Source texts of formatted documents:
-- -- --
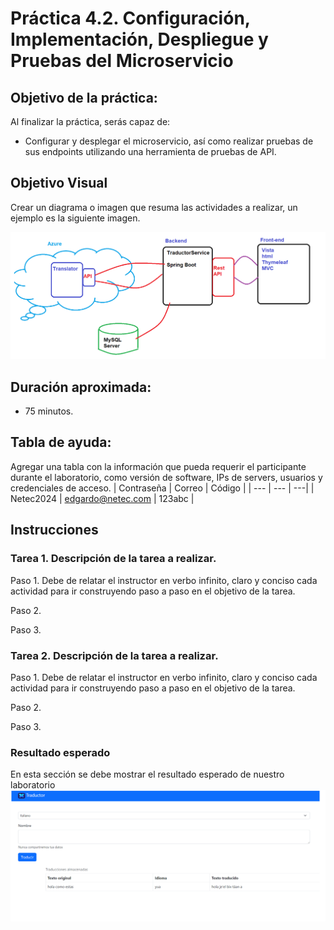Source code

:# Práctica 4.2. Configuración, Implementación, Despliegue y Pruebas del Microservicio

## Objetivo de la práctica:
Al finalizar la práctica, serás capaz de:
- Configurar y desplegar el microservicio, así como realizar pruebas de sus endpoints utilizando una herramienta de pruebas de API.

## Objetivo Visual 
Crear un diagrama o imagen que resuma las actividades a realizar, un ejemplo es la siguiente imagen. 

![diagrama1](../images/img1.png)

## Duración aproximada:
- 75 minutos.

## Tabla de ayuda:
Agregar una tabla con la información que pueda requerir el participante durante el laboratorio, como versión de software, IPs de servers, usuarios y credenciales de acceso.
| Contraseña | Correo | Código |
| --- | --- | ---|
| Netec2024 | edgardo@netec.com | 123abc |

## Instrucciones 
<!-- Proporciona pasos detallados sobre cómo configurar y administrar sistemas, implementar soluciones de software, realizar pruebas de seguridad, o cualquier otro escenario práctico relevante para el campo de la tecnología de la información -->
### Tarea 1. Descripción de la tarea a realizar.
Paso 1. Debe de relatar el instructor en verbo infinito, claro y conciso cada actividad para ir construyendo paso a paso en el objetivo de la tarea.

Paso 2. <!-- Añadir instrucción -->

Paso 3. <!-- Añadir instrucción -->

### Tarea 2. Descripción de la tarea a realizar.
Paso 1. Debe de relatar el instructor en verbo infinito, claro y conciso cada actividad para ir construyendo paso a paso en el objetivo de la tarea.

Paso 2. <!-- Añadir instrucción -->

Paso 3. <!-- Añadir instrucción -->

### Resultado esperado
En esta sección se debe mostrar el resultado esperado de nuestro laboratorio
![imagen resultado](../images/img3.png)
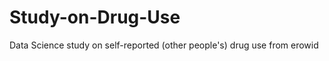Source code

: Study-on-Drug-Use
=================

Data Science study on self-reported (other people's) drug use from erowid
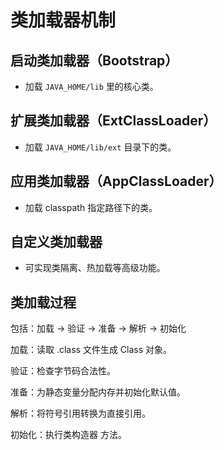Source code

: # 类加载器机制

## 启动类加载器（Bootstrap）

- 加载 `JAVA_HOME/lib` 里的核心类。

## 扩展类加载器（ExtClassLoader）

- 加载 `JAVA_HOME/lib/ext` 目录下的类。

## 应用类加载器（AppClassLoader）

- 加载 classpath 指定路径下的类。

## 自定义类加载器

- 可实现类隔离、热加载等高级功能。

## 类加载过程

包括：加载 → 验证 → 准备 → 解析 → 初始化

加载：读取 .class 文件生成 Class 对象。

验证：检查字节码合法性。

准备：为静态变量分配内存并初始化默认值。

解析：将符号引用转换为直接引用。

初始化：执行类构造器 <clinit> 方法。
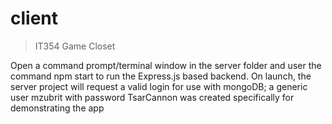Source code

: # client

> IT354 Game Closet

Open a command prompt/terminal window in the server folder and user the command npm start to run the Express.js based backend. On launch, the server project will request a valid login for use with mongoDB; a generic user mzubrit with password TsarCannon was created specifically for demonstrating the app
-- -- --
Work to be completed —
Print exactly the lines above, between the one holding "Pruebas del Microservicio" and the one holding "## Instrucciones", inclusive, and nothing besides.

Written answer —
:# Práctica 4.2. Configuración, Implementación, Despliegue y Pruebas del Microservicio

## Objetivo de la práctica:
Al finalizar la práctica, serás capaz de:
- Configurar y desplegar el microservicio, así como realizar pruebas de sus endpoints utilizando una herramienta de pruebas de API.

## Objetivo Visual 
Crear un diagrama o imagen que resuma las actividades a realizar, un ejemplo es la siguiente imagen. 

![diagrama1](../images/img1.png)

## Duración aproximada:
- 75 minutos.

## Tabla de ayuda:
Agregar una tabla con la información que pueda requerir el participante durante el laboratorio, como versión de software, IPs de servers, usuarios y credenciales de acceso.
| Contraseña | Correo | Código |
| --- | --- | ---|
| Netec2024 | edgardo@netec.com | 123abc |

## Instrucciones 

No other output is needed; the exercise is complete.